Denoising Diffusion Autoencoders are Unified Self-supervised Learners (2303.09769v2)

Abstract: Inspired by recent advances in diffusion models, which are reminiscent of denoising autoencoders, we investigate whether they can acquire discriminative representations for classification via generative pre-training. This paper shows that the networks in diffusion models, namely denoising diffusion autoencoders (DDAE), are unified self-supervised learners: by pre-training on unconditional image generation, DDAE has already learned strongly linear-separable representations within its intermediate layers without auxiliary encoders, thus making diffusion pre-training emerge as a general approach for generative-and-discriminative dual learning. To validate this, we conduct linear probe and fine-tuning evaluations. Our diffusion-based approach achieves 95.9% and 50.0% linear evaluation accuracies on CIFAR-10 and Tiny-ImageNet, respectively, and is comparable to contrastive learning and masked autoencoders for the first time. Transfer learning from ImageNet also confirms the suitability of DDAE for Vision Transformers, suggesting the potential to scale DDAEs as unified foundation models. Code is available at github.com/FutureXiang/ddae.

• The paper demonstrates that DDAEs can merge generative synthesis and discriminative feature extraction, achieving 95.9% accuracy on CIFAR-10.
• It introduces a unified self-supervised framework that leverages multi-level Gaussian noise perturbations to produce linear-separable representations.
• Empirical evaluations and integration with Vision Transformers highlight DDAEs’ adaptability, scalability, and performance improvements over supervised models.

An Overview of "Denoising Diffusion Autoencoders are Unified Self-supervised Learners"

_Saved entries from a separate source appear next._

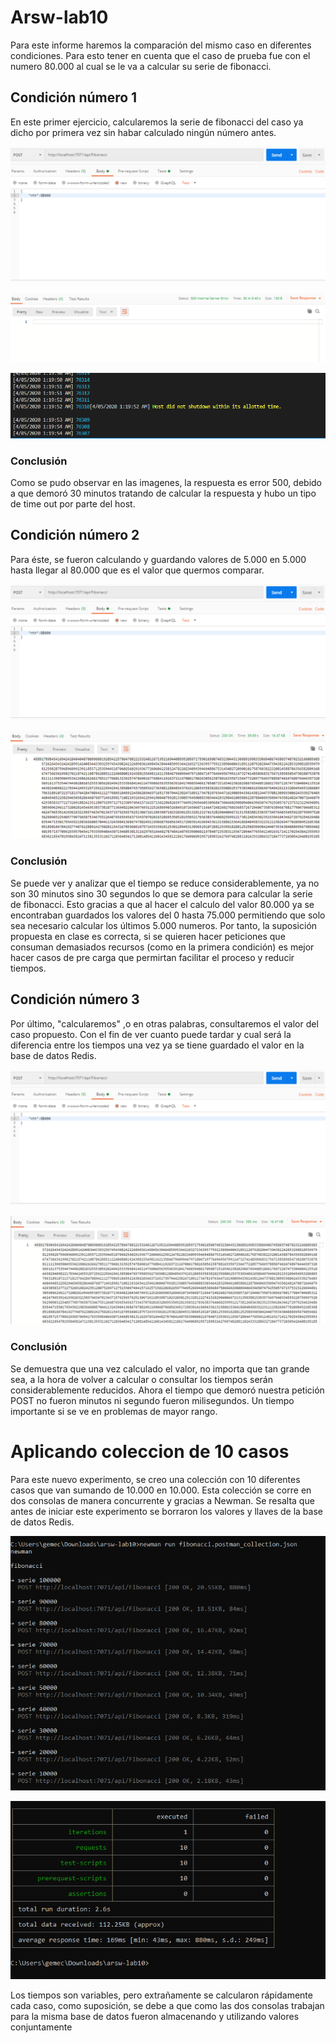 # Arsw-lab10

Para este informe haremos la comparación del mismo caso en diferentes condiciones. Para esto tener en cuenta que el caso de prueba fue con el numero 80.000 al cual se le va a calcular su serie de fibonacci.

## Condición número 1

En este primer ejercicio, calcularemos la serie de fibonacci del caso ya dicho por primera vez sin habar calculado ningún número antes.

![](https://github.com/CarlosGomez380/arsw-lab10/blob/master/Images/80000%20case.PNG)

![](https://github.com/CarlosGomez380/arsw-lab10/blob/master/Images/80000ResponseError.PNG)

![](https://github.com/CarlosGomez380/arsw-lab10/blob/master/Images/80000CauseError.PNG)

### Conclusión 

Como se pudo observar en las imagenes, la respuesta es error 500, debido a que demoró 30 minutos tratando de calcular la respuesta y hubo un tipo de time out por parte del host.

## Condición número 2

Para éste, se fueron calculando y guardando valores de 5.000 en 5.000 hasta llegar al 80.000 que es el valor que quermos comparar.

![](https://github.com/CarlosGomez380/arsw-lab10/blob/master/Images/80000%20case.PNG)

![](https://github.com/CarlosGomez380/arsw-lab10/blob/master/Images/80000Load.PNG)

### Conclusión 

Se puede ver y analizar que el tiempo se reduce considerablemente, ya no son 30 minutos sino 30 segundos lo que se demora para calcular la serie de fibonacci. Esto gracias a que al hacer el calculo del valor 80.000 ya se encontraban guardados los valores del 0 hasta 75.000 permitiendo que solo sea necesario calcular los últimos 5.000 numeros. Por tanto, la suposición propuesta en clase es correcta, si se quieren hacer peticiones que consuman demasiados recursos (como en la primera condición) es mejor hacer casos de pre carga que permirtan facilitar el proceso y reducir tiempos.

## Condición número 3

Por último, "calcularemos" ,o en otras palabras, consultaremos el valor del caso propuesto. Con el fin de ver cuanto puede tardar y cual será la diferencia entre los tiempos una vez ya se tiene guardado el valor en la base de datos Redis.

![](https://github.com/CarlosGomez380/arsw-lab10/blob/master/Images/80000%20case.PNG)

![](https://github.com/CarlosGomez380/arsw-lab10/blob/master/Images/80000Cache.PNG)

### Conclusión

Se demuestra que una vez calculado el valor, no importa que tan grande sea, a la hora de volver a calcular o consultar los tiempos serán considerablemente reducidos. Ahora el tiempo que demoró nuestra petición POST no fueron minutos ni segundo fueron milisegundos. Un tiempo importante si se ve en problemas de mayor rango. 

# Aplicando coleccion de 10 casos 

Para este nuevo experimento, se creo una colección con 10 diferentes casos que van sumando de 10.000 en 10.000. Esta colección se corre en dos consolas de manera concurrente y gracias a Newman. Se resalta que antes de iniciar este experimento se borraron los valores y llaves de la base de datos Redis.

![](https://github.com/CarlosGomez380/arsw-lab10/blob/master/Images/NewmanCases.PNG)

![](https://github.com/CarlosGomez380/arsw-lab10/blob/master/Images/NewmanResponses.PNG)

Los tiempos son variables, pero extrañamente se calcularon rápidamente cada caso, como suposición, se debe a que como las dos consolas trabajan para la misma base de datos fueron almacenando y utilizando valores conjuntamente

The paper "Denoising Diffusion Autoencoders are Unified Self-supervised Learners" presents a comprehensive exploration into the intersection of generative and discriminative learning using diffusion models. This research investigates the capacity of denoising diffusion autoencoders (DDAE) to serve as both generative models and feature extractors for classification tasks, proposing a unified framework for self-supervised learning.

Diffusion Models and DDAEs

Diffusion models have emerged as state-of-the-art generative models, capable of producing high-fidelity images due to their multi-level denoising processes. In this framework, a series of Gaussian noise perturbations are applied to data inputs, which the model learns to invert effectively. This research extends the utility of these models to discriminative tasks by demonstrating that the intermediate layers of DDAEs can yield linear-separable features without additional encoders.

Evaluation of DDAEs

The paper presents empirical evaluations on benchmark datasets such as CIFAR-10 and Tiny-ImageNet. The authors conduct extensive experiments to determine optimal configurations for feature extraction, revealing that the combination of certain layers and noise levels significantly impacts the efficiency of linear probing.

Results:

• The DDAEs achieve 95.9% and 50.0% linear probe accuracies on CIFAR-10 and Tiny-ImageNet, respectively.
• Fine-tuning the truncated DDAE networks provides further performance improvements, surpassing supervised counterparts like WideResNet.
• The integration of DDAEs into Vision Transformers through transfer learning exemplifies their adaptability and scalability across architectures.

Analytical Insights

Key insights from the paper include the correlation between generative and discriminative capabilities. The authors observe that generative models with superior image quality tend to learn more effective representations, suggesting a deep interconnection between understanding and synthesis tasks. Ablations indicate that both noise level diversity and range contribute to improved feature learning.

Practical Implications

This research outlines several significant implications for future AI developments:

• Unified Learning Frameworks: DDAEs show potential as unified models that consolidate generative and discriminative tasks, simplifying architectures and reducing training complexity.
• Scalability with Transformers: The successful integration into Vision Transformers points toward scalable solutions applicable to large datasets.
• Efficiency and Transferability: The findings suggest pathways to leverage existing diffusion models in diverse applications beyond synthesis, such as recognition and classification.

Theoretical Speculations and Future Directions

The exploration into the potential unification of generative and discriminative learning paves the way for further research into optimizing architectures for dual-purpose tasks. The demonstrated efficacy of diffusion-based self-supervised learning could inspire the development of novel optimization strategies to enhance training efficiency, particularly within dense networks like Transformers.

Moreover, the potential alignment and uniformity in feature distributions may motivate new methodological approaches to improve feature extraction and model interpretability. Future investigations could focus on addressing current inefficiencies and further exploring pixel-space versus latent-space trade-offs in representation quality.

In conclusion, this paper highlights a promising direction in AI research, advancing the understanding of diffusion models as not only state-of-the-art generators but also as powerful discriminative learners. This dual capability could revolutionize the approach to model training, leading to more versatile, efficient, and scalable AI systems.